By Mary Faulds
CCN Correspondent

GALION — Galion’s City Health Department was the subject of a hot debate during Tuesday night’s council meeting.

Health department board member Andee Wildenthaler addressed council near the end of its meeting with a spreadsheet proposal for cuts to the department’s budget.

In December, Belinda Miller from the State Auditor’s Office, suggested that the city completely cut its health department and contract services with the Crawford County Health Department to help cover the $600,000 needed to be cut from the city’s budget during the next five years and release it from fiscal emergency.

Wildenthaler said the city has a magic number of $259,000 that the health department needs to operate under. The budget suggested some cuts of approximately $50,000, to which Mayor Tom O’Leary expressed skepticism.

He said some of the cuts weren’t realistic and the cuts or freezes in pay would actually be detrimental to the health department. Wildenthaler responded by saying the board was open and willing to consider any suggestions from the council.

O’Leary continued, questioning how much savings would there actually be considering the money the city would have to pay the county to contract the same level of service and whether the county would need additional staff to handle the larger workload. He said currently this is not a merger and there are not any current plans to dissolve the city’s health department.
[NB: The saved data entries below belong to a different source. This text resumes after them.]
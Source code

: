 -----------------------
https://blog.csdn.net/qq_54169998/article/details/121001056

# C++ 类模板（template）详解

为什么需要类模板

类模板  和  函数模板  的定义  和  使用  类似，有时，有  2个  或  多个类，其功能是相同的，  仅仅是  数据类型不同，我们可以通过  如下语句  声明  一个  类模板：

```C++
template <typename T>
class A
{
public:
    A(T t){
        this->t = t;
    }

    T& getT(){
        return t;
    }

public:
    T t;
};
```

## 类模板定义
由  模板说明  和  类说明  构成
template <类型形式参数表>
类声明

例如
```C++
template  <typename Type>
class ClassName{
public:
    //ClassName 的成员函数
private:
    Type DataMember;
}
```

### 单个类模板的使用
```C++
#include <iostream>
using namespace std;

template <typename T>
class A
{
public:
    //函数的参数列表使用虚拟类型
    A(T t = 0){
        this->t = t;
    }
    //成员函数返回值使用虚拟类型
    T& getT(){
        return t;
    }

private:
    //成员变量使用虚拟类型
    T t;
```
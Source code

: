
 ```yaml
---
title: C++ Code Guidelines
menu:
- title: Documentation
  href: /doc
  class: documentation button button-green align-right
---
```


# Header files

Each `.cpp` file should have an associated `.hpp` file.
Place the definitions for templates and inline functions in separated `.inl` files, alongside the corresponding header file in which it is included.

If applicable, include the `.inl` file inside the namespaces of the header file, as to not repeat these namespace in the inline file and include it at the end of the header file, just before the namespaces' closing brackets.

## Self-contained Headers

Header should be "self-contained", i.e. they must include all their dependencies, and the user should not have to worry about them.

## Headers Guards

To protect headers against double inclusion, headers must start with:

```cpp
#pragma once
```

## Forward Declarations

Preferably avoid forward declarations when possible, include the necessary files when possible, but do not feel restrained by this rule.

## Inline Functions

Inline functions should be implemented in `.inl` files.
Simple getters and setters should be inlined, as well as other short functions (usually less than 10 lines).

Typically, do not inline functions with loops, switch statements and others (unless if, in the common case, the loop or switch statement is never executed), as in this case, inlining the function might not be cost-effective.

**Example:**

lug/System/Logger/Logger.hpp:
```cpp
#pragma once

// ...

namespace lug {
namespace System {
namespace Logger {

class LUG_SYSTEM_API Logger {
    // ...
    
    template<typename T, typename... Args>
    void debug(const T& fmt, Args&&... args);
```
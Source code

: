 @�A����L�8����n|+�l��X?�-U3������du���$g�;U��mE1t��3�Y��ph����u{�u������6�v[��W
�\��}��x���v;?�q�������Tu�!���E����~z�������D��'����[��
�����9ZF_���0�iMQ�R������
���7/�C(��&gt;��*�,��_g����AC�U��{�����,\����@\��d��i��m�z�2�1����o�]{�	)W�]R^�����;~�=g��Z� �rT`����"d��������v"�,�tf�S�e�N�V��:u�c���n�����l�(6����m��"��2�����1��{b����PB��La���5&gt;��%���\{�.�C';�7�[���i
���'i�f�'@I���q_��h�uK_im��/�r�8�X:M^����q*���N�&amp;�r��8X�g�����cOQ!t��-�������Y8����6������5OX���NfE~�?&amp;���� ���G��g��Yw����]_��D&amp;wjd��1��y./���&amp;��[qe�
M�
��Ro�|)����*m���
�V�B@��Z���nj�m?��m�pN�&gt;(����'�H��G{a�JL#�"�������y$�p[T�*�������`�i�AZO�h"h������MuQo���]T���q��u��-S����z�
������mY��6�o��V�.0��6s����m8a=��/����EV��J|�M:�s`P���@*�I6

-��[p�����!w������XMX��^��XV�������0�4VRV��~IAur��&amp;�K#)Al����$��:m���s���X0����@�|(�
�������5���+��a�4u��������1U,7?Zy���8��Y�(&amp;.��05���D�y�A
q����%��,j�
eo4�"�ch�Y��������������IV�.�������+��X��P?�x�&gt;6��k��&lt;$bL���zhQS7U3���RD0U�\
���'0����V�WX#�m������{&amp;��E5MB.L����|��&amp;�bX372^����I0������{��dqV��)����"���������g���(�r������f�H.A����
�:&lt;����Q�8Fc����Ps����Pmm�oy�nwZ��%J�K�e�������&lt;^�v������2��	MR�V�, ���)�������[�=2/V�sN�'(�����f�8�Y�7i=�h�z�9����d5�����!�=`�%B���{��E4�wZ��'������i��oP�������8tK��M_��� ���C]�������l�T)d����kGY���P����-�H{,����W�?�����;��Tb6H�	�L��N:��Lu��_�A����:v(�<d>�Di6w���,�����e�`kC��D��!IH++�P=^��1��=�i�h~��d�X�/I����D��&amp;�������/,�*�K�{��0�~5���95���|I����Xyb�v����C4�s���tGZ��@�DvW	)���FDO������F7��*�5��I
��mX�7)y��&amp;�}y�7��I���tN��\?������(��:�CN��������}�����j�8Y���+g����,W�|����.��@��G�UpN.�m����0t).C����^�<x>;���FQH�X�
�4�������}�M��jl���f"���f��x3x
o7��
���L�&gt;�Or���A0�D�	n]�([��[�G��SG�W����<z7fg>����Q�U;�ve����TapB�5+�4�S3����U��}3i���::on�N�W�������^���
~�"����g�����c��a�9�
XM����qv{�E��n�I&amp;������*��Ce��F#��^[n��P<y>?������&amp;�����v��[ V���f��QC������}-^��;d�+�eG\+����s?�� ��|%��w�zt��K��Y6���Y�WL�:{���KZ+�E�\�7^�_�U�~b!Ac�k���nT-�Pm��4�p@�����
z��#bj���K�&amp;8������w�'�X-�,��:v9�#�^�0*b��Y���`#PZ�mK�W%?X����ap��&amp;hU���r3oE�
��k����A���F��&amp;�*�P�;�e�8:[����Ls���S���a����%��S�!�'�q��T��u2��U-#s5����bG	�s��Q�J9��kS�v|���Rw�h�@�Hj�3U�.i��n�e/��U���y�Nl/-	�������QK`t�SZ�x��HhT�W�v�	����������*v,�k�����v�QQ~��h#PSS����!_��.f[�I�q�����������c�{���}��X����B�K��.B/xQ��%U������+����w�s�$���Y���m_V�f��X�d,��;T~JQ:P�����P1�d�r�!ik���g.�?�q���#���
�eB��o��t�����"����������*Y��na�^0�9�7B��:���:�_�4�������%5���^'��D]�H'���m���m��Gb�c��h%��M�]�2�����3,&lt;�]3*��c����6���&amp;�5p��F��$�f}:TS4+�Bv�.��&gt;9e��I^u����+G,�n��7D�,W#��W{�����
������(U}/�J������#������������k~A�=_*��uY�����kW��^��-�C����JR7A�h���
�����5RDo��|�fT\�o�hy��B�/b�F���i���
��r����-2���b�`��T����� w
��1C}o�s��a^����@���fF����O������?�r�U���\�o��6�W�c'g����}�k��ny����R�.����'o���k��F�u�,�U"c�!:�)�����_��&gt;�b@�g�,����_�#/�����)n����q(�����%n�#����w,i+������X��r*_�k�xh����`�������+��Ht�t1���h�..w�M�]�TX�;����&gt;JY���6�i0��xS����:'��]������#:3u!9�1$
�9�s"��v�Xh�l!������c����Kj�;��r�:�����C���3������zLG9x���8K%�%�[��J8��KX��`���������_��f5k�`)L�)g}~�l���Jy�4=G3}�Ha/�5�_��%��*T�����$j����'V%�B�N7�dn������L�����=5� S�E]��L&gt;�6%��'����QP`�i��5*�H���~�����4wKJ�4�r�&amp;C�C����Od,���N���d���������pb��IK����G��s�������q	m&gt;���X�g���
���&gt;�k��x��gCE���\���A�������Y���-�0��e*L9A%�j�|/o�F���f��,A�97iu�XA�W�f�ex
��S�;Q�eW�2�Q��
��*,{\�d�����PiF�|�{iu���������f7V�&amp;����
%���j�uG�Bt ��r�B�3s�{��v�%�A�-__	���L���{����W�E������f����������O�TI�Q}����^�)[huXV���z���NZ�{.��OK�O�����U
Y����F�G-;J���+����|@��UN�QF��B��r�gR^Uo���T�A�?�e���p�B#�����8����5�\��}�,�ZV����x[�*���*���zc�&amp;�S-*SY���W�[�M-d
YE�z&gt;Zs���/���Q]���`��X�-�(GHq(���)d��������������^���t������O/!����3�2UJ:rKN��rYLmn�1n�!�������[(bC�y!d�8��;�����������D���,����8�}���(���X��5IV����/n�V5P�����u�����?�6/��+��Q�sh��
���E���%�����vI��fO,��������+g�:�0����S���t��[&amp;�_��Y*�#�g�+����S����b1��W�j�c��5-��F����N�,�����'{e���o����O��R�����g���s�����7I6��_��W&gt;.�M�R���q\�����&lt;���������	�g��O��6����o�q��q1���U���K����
O’Leary then moved to his frustration with the entire process of emerging from fiscal emergency.

“Some of us feel like the markers have always been changed on fiscal emergency,” he said.

He compared it to a shell game and said the city can’t seem to find the peanut under the shell. He said new requirements keep coming down at the last minute from the State Auditor and the health department cut seems to be one of those last-minute things, because Galion hadn’t heard anything about the department until the city did their budget presentation in December.

He called the move a lot of nonsense that unfairly put a lot of pressure on council to eliminate something that has been around a long time.

The city council expressed their support of the health department and their willingness to work to find a solution that will keep it in existence.